Большой удачей стала возможность поговорить с инициатором иска и непосредственным участником всех «баталий». На The CASE Forum&Аwards Ирина Резникова, член экспертного совета исследования, старший партнер патентно- адвокатского бюро «Гардиум», взяла интервью у программиста Антона Мамичева и его адвоката Андрея Алексейчука. Ознакомившись с ним, вы сможете понять не только истоки выводов Конституционного Суда, но и узнать, что кейс интересен еще и необычным инструментарием доказывания, который был применен Мамичевым.

— Давайте начнем с самого начала. Что предшествовало вашему обращению в суд?

Антон Мамичев: История довольно длинная, она уходит корнями в детство. Электронным обучением я заинтересовался давно, в середине 1990-х, когда учился в школе, затем долго прорабатывал концепцию, принцип работы образовательных программ.

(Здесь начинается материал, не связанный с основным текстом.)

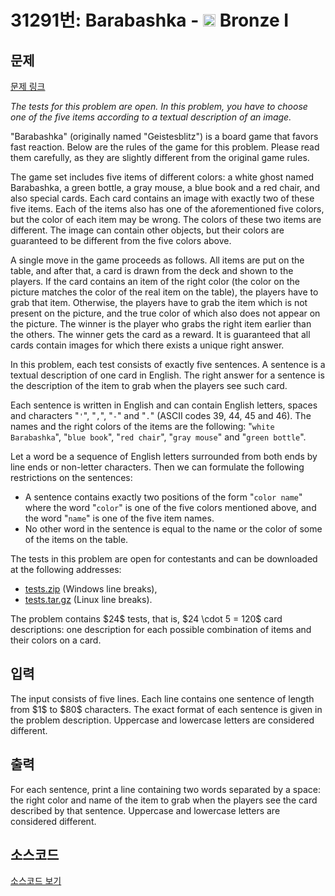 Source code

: # 31291번: Barabashka - <img src="https://static.solved.ac/tier_small/5.svg" style="height:20px" /> Bronze I

<!-- performance -->

<!-- 문제 제출 후 깃허브에 푸시를 했을 때 제출한 코드의 성능이 입력될 공간입니다.-->

<!-- end -->

## 문제

[문제 링크](https://boj.kr/31291)


<p><em>The tests for this problem are open. In this problem, you have to choose one of the five items according to a textual description of an image.</em></p>

<p>"Barabashka" (originally named "Geistesblitz") is a board game that favors fast reaction. Below are the rules of the game for this problem. Please read them carefully, as they are slightly different from the original game rules.</p>

<p>The game set includes five items of different colors: a white ghost named Barabashka, a green bottle, a gray mouse, a blue book and a red chair, and also special cards. Each card contains an image with exactly two of these five items. Each of the items also has one of the aforementioned five colors, but the color of each item may be wrong. The colors of these two items are different. The image can contain other objects, but their colors are guaranteed to be different from the five colors above.</p>

<p>A single move in the game proceeds as follows. All items are put on the table, and after that, a card is drawn from the deck and shown to the players. If the card contains an item of the right color (the color on the picture matches the color of the real item on the table), the players have to grab that item. Otherwise, the players have to grab the item which is not present on the picture, and the true color of which also does not appear on the picture. The winner is the player who grabs the right item earlier than the others. The winner gets the card as a reward. It is guaranteed that all cards contain images for which there exists a unique right answer.</p>

<p>In this problem, each test consists of exactly five sentences. A sentence is a textual description of one card in English. The right answer for a sentence is the description of the item to grab when the players see such card.</p>

<p>Each sentence is written in English and can contain English letters, spaces and characters "<code>'</code>", "<code>,</code>", "<code>-</code>" and "<code>.</code>" (ASCII codes 39, 44, 45 and 46). The names and the right colors of the items are the following: "<code>white Barabashka</code>", "<code>blue book</code>", "<code>red chair</code>", "<code>gray mouse</code>" and "<code>green bottle</code>".</p>

<p>Let a word be a sequence of English letters surrounded from both ends by line ends or non-letter characters. Then we can formulate the following restrictions on the sentences:</p>

<ul>
<li>A sentence contains exactly two positions of the form "<code>color name</code>" where the word "<code>color</code>" is one of the five colors mentioned above, and the word "<code>name</code>" is one of the five item names.</li>
<li>No other word in the sentence is equal to the name or the color of some of the items on the table.</li>
</ul>

<p>The tests in this problem are open for contestants and can be downloaded at the following addresses:</p>

<ul>
<li><a href="https://upload.acmicpc.net/a8853ad9-923b-4311-a272-8bf861652499/">tests.zip</a> (Windows line breaks),</li>
<li><a href="https://upload.acmicpc.net/a7dd5f43-5e6c-49bf-9284-7d629d5fea38/">tests.tar.gz</a> (Linux line breaks).</li>
</ul>

<p>The problem contains $24$ tests, that is, $24 \cdot 5 = 120$ card descriptions: one description for each possible combination of items and their colors on a card.</p>



## 입력


<p>The input consists of five lines. Each line contains one sentence of length from $1$ to $80$ characters. The exact format of each sentence is given in the problem description. Uppercase and lowercase letters are considered different.</p>



## 출력


<p>For each sentence, print a line containing two words separated by a space: the right color and name of the item to grab when the players see the card described by that sentence. Uppercase and lowercase letters are considered different.</p>



## 소스코드

[소스코드 보기](Barabashka.cpp) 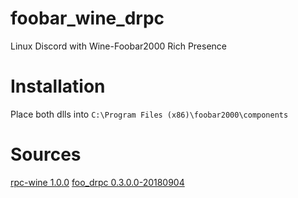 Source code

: # foobar_wine_drpc
Linux Discord with Wine-Foobar2000 Rich Presence 

# Installation
Place both dlls into `C:\Program Files (x86)\foobar2000\components`

# Sources
[rpc-wine 1.0.0](https://github.com/mellowagain/rpc-wine)
[foo_drpc 0.3.0.0-20180904](https://github.com/ultrasn0w/foo_drpc)
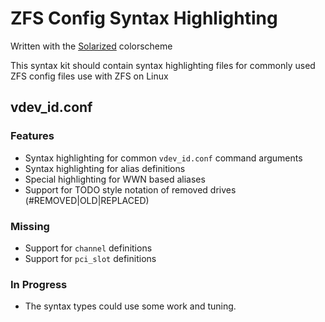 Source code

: # ZFS Config Syntax Highlighting
  Written with the [Solarized](https://github.com/altercation/vim-colors-solarized) colorscheme

  This syntax kit should contain syntax highlighting files for commonly used ZFS config files use with ZFS on Linux

## vdev_id.conf
### Features
  - Syntax highlighting for common `vdev_id.conf` command arguments
  - Syntax highlighting for alias definitions
  - Special highlighting for WWN based aliases
  - Support for TODO style notation of removed drives (#REMOVED|OLD|REPLACED)

### Missing
  - Support for `channel` definitions
  - Support for `pci_slot` definitions

### In Progress
  - The syntax types could use some work and tuning.
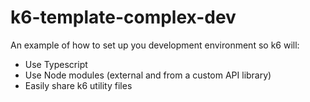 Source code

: # k6-template-complex-dev

An example of how to set up you development environment so k6 will:

-   Use Typescript
-   Use Node modules (external and from a custom API library)
-   Easily share k6 utility files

Я работал в Москве в Microsoft, но после знакомства с основателем компании Veeam Software [2] Ратмиром Тимашевым принял решение о переходе к ним и переезде в Санкт- Петербург. В свободное время на своем оборудовании я осуществлял мечту — разрабатывал программу для образовательного контента. Я назвал ее eLearning Metadata Manager — редактор метаданных электронного обучения. Тогда практически не было нормальных инструментов управления учебным контентом, а Veeam приобретать систему подобного класса

не собирался. Поэтому я стал использовать свою программу в работе. Она находилась на принадлежащем мне сервере и служила сервисом как для разработки контента, так и для его эксплуатации. Никаких заданий на разработку и, тем более, оплаты за использование программы я не получал.

Когда через четыре года меня с повышением пригласили в другую компанию, я понял, что у меня не будет времени для того, чтобы заниматься своей программой. Чтобы Veeam оперативно мог решать проблемы в случае их возникновения, я предложил непосредственному работодателю (ООО «Интервим», дочернее предприятие Veeam Software) перенести программу на их сервера, продолжить пользоваться ею бесплатно, но подписать письменное соглашение, где Veeam признавала бы и подтверждала мои права.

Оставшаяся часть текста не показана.